So I’m still debating whether or not to tell this guy I’m on my period, and I’m running out of time. I asked if we could stop at CVS and he said, “We’re not stopping anywhere.”
I said, “Well I’m on my period, so if we don’t stop at CVS, I’m gonna bleed all over your seat.” Then we went to CVS and he bought me tampons. I was thinking, “Alright, you bought me tampons. Good, let’s get personal.” He did, because that’s when he first mentioned his wife. Cause, I don’t know — “tampons”, “wife”, whatever.
We drive to the nearest jail with open space. The jails were so crowded that weekend because it was Ultra Music Festival and St. Patrick’s Day. He takes me there and makes me sit in the back of the car for three hours while he types up the report in the front. I don’t think it’s normal for a felon to watch their police report being written.
I was straight up reading the report to learn what’s going on. He keeps calling his boss to ask questions about how to complete the report. He couldn’t even figure out how to turn on his computer at first. He’s complaining to his boss about how his assistant was so incompetent.
Then I started saying stuff like, “Wow, I feel like I’m having an educational moment right now. I didn’t realize how much paperwork police officers had to do. I thought you guys just did field work.”

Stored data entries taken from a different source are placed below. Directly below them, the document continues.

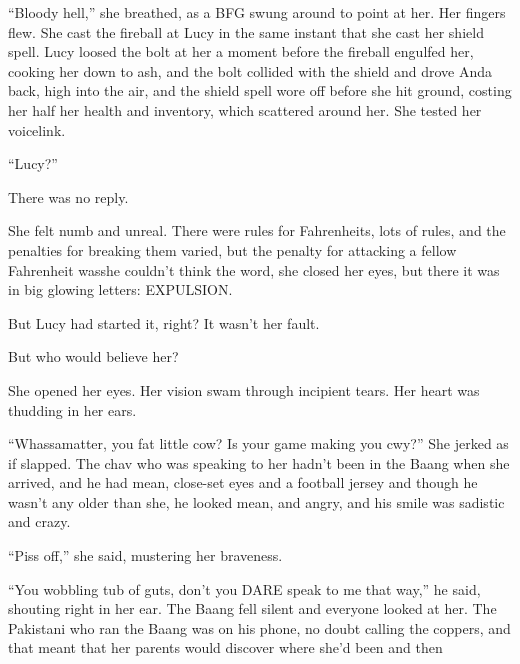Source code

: “Bloody hell,” she breathed, as a BFG swung around to point at her.
Her fingers flew. She cast the fireball at Lucy in the same instant
that she cast her shield spell. Lucy loosed the bolt at her a
moment before the fireball engulfed her, cooking her down to ash,
and the bolt collided with the shield and drove Anda back, high
into the air, and the shield spell wore off before she hit ground,
costing her half her health and inventory, which scattered around
her. She tested her voicelink.

“Lucy?”

There was no reply.


She felt numb and unreal. There were rules for Fahrenheits, lots of
rules, and the penalties for breaking them varied, but the penalty
for attacking a fellow Fahrenheit was\dash{}she couldn’t think the word,
she closed her eyes, but there it was in big glowing letters:
EXPULSION.

But Lucy had started it, right? It wasn’t her fault.

But who would believe her?

She opened her eyes. Her vision swam through incipient tears. Her
heart was thudding in her ears.

“Whassamatter, you fat little cow? Is your game making you cwy?”
She jerked as if slapped. The chav who was speaking to her hadn’t
been in the Baang when she arrived, and he had mean, close-set eyes
and a football jersey and though he wasn’t any older than she, he
looked mean, and angry, and his smile was sadistic and crazy.

“Piss off,” she said, mustering her braveness.

“You wobbling tub of guts, don’t you DARE speak to me that way,” he
said, shouting right in her ear. The Baang fell silent and everyone
looked at her. The Pakistani who ran the Baang was on his phone, no
doubt calling the coppers, and that meant that her parents would
discover where she’d been and then\dash{}

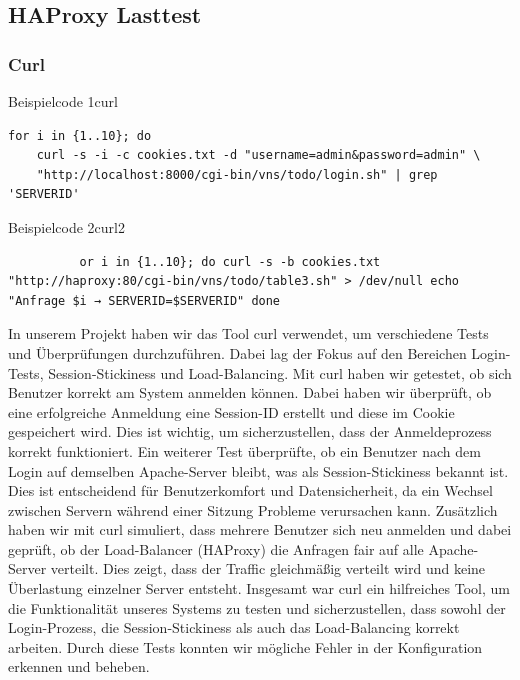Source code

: \subsection{HAProxy Lasttest}
\subsubsection{Curl}

\begin{code}{Beispielcode 1}{curl}
        \begin{verbatim}
for i in {1..10}; do
    curl -s -i -c cookies.txt -d "username=admin&password=admin" \
    "http://localhost:8000/cgi-bin/vns/todo/login.sh" | grep 'SERVERID'

        \end{verbatim}
\end{code}

\begin{code}{Beispielcode 2}{curl2}
        \begin{verbatim}
          or i in {1..10}; do curl -s -b cookies.txt "http://haproxy:80/cgi-bin/vns/todo/table3.sh" > /dev/null echo "Anfrage $i → SERVERID=$SERVERID" done
        \end{verbatim}
\end{code}

In unserem Projekt haben wir das Tool curl verwendet, um verschiedene Tests und Überprüfungen durchzuführen. Dabei lag der Fokus auf den Bereichen Login-Tests, Session-Stickiness und Load-Balancing. Mit curl haben wir getestet, ob sich Benutzer korrekt am System anmelden können. Dabei haben wir überprüft, ob eine erfolgreiche Anmeldung eine Session-ID erstellt und diese im Cookie gespeichert wird. Dies ist wichtig, um sicherzustellen, dass der Anmeldeprozess korrekt funktioniert. Ein weiterer Test überprüfte, ob ein Benutzer nach dem Login auf demselben Apache-Server bleibt, was als Session-Stickiness bekannt ist. Dies ist entscheidend für Benutzerkomfort und Datensicherheit, da ein Wechsel zwischen Servern während einer Sitzung Probleme verursachen kann. Zusätzlich haben wir mit curl simuliert, dass mehrere Benutzer sich neu anmelden und dabei geprüft, ob der Load-Balancer (HAProxy) die Anfragen fair auf alle Apache-Server verteilt. Dies zeigt, dass der Traffic gleichmäßig verteilt wird und keine Überlastung einzelner Server entsteht. Insgesamt war curl ein hilfreiches Tool, um die Funktionalität unseres Systems zu testen und sicherzustellen, dass sowohl der Login-Prozess, die Session-Stickiness als auch das Load-Balancing korrekt arbeiten. Durch diese Tests konnten wir mögliche Fehler in der Konfiguration erkennen und beheben.

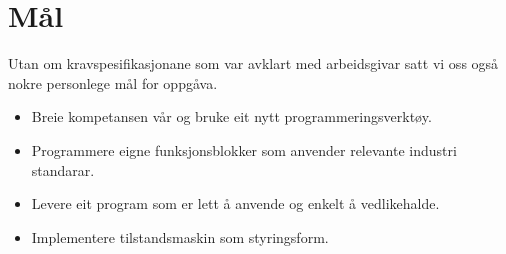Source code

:\section{Mål}
Utan om kravspesifikasjonane som var avklart med arbeidsgivar satt vi oss
også nokre personlege mål for oppgåva.

\begin{itemize}
    \item Breie kompetansen vår og bruke eit nytt programmeringsverktøy.
    \item Programmere eigne funksjonsblokker som anvender relevante industri standarar.
    \item Levere eit program som er lett å anvende og enkelt å vedlikehalde.
    \item Implementere tilstandsmaskin som styringsform.
\end{itemize}



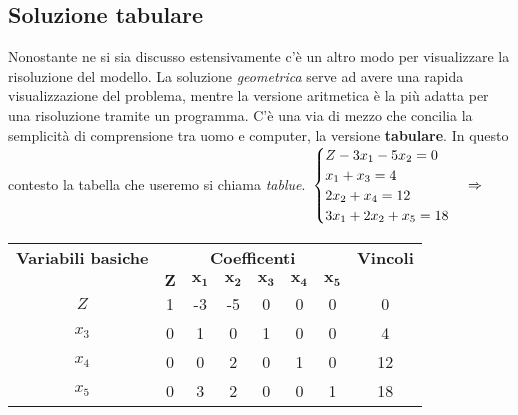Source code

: \documentclass{article}
\begin{document}
\subsection{Soluzione tabulare}
Nonostante ne si sia discusso estensivamente c'è un altro modo per visualizzare la risoluzione del modello. La soluzione \textit{geometrica} serve ad avere una rapida visualizzazione del problema, mentre la versione aritmetica è la più adatta per una risoluzione tramite un programma. C'è una via di mezzo che concilia la semplicità di comprensione tra uomo e computer, la versione \textbf{tabulare}. In questo contesto la tabella che useremo si chiama \textit{tablue}.
$
  \\ \\ \\
  \begin{cases}
    Z-3x_1-5x_2 = 0        \\
    x_1 + x_3 = 4          \\
    2x_2 + x_4 = 12        \\
    3x_1 + 2x_2 + x_5 = 18 \\
  \end{cases}
  \Rightarrow
$
\begin{tabular}{|c|c|c|c|c|c|c|c|}
  \hline
  {\textbf{Variabili basiche}} & \multicolumn{6}{|c|}{\textbf{Coefficenti}} & \textbf{Vincoli}                                                                          \\
  \cline{1-7}
                               & $\mathbf{Z}$                               & $\mathbf{x_1}$   & $\mathbf{x_2}$ & $\mathbf{x_3}$ & $\mathbf{x_4}$ & $\mathbf{x_5}$ &    \\
  \hline
  $Z$                          & 1                                          & -3               & -5             & 0              & 0              & 0              & 0  \\
  $x_3$                        & 0                                          & 1                & 0              & 1              & 0              & 0              & 4  \\
  $x_4$                        & 0                                          & 0                & 2              & 0              & 1              & 0              & 12 \\
  $x_5$                        & 0                                          & 3                & 2              & 0              & 0              & 1              & 18 \\
  \hline
\end{tabular} \\ \\
\end{document}

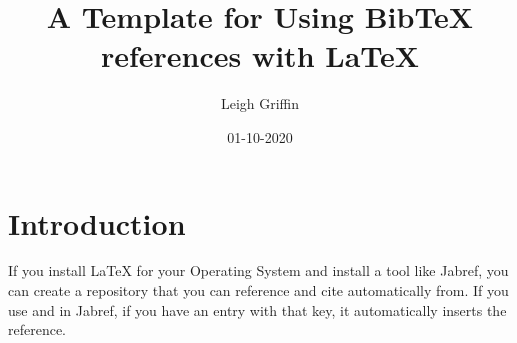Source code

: \documentclass[12pt]{article}
\begin{document}
\title{A Template for Using BibTeX references with LaTeX}
\author{Leigh Griffin}
\date{01-10-2020}

\maketitle

\section{Introduction}
If you install LaTeX for your Operating System and install a tool like Jabref, you can create a repository that you can reference and cite automatically from.
If you use \cite{Sanjay2013} and in Jabref, if you have an entry with that key, it automatically inserts the reference.










\end{document}
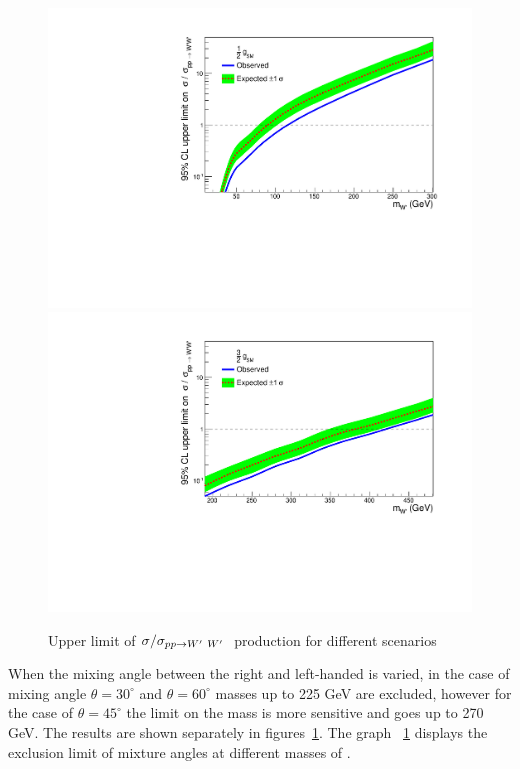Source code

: \begin{figure}[!htb]
  \hspace{3mm}
  \includegraphics*[width=.45\textwidth]{figs/mixHalvedb.pdf}
  \hspace{3mm}
  \includegraphics*[width=.45\textwidth]{figs/mix3Over2b.pdf}
  \caption{Upper limit of $\sigma/\sigma_{pp \rightarrow W^\prime~ W^\prime~}$ production for different scenarios}
  \label{fig:brazilianFlags}
\end{figure}

When the mixing angle between the right and left-handed \wprime is varied, in the case of mixing angle $\theta=30^\circ$ and $\theta=60^\circ$ masses up to 225 GeV are excluded, however for the case of $\theta=45^\circ$ the limit on the mass is more sensitive and goes up to 270 GeV. The results are shown separately in figures~\ref{fig:brazilianFlags}. The graph ~\ref{fig:brazilianFlags} displays the exclusion limit of mixture angles at different masses of \wprime.

 

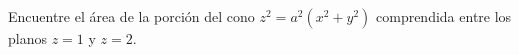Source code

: \item Encuentre el área de la porción del cono $z^2 = a^2(x^2 + y^2)$ comprendida entre los planos $z = 1$ y $z = 2$.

Then he started getting really comfortable because he started talking about his damn family. He’s like, “Yeah, it’s a lot of work. People don’t understand if you don’t go to college and get a degree, you still have to work really hard. I come home to my wife at ten and I have to leave again at eight. I have a child on the way.”
I was like, “I totally understand. My dad comes home late also, so I know what your daughter’s gonna go through.” Then he let me use his phone, because he told me I would only get to make one call in jail and they don’t do international calls. I use his phone to call my roommate. The officer said he thought my bail would be around 600 to 1,000 dollars. I thought that would be manageable if a bunch of my friends put their money together and I paid them back. He said if no one bailed me out, I might be there for weeks.
He takes me in the jail and right before he drops me off, he says, “Look, a pretty girl like you don’t belong here. Make sure you never come back here again.”
I was like, “Okay… Thanks, Sir.”
I go in the waiting room and they take off my handcuffs and put me in zip ties. So far there’s no separation of males and females. I start talking to the least sketchiest-looking three boys there. They’re young and they’re wearing Ultra Festival gear.
All three of them got arrested for public urination. They got arrested by an undercover cop. I felt so bad for them. They had three-day VIP tickets to Ultra. They were from Mexico. They flew all the way from Mexico City and they got arrested for peeing within their first thirty minutes of the festival. But their charge wasn’t public urination. Their charge was public display of… genitals or something. So they were charged as sex offenders. I mean, I dunno, these boys honestly seemed like goofballs, so they could’ve been peeing in an obnoxious manner. Like waving their dicks around while peeing for all I know. But I read their report and their charge was like, public display of… their dicks.
Eventually they got called up and taken inside, so I’m like, “Great. The three most normal-looking guys disappeared and now I’m stuck with a bunch of guys with face tattoos.”
Then I talked to the most sketchiest-looking guy in there. He’s sitting next to me crouched like this [Gets up to crouch on her seat], with his hands in his shirt, just staring at me. I think he’d been arrested before, because he seemed like he was tired of being there.
I was like, “What did you get arrested for?”
He said, “Failure to pay a speeding ticket. What did you get arrested for?”
I said, “Having one ounce of marijuana and one Adderall pill.”
We just looked at each other like, “Shit, my charge is more serious than his and I’m the most innocent-looking person here.” He could’ve been lying, I don’t know. But I was trying not to laugh because I thought he was gonna say “murder” or something.
The police officers were going around pointing and saying, “Suicidal, not suicidal, suicidal, not suicidal.” They point in people’s faces! It’s so embarrassing! There was this really drunk, old, old, old man who was really confused and they were like, “Yep, suicidal.”
They said “suicidal” for this other girl and she was like, “What? I’m not suicidal! I’m a cutter but I’m not suicidal!”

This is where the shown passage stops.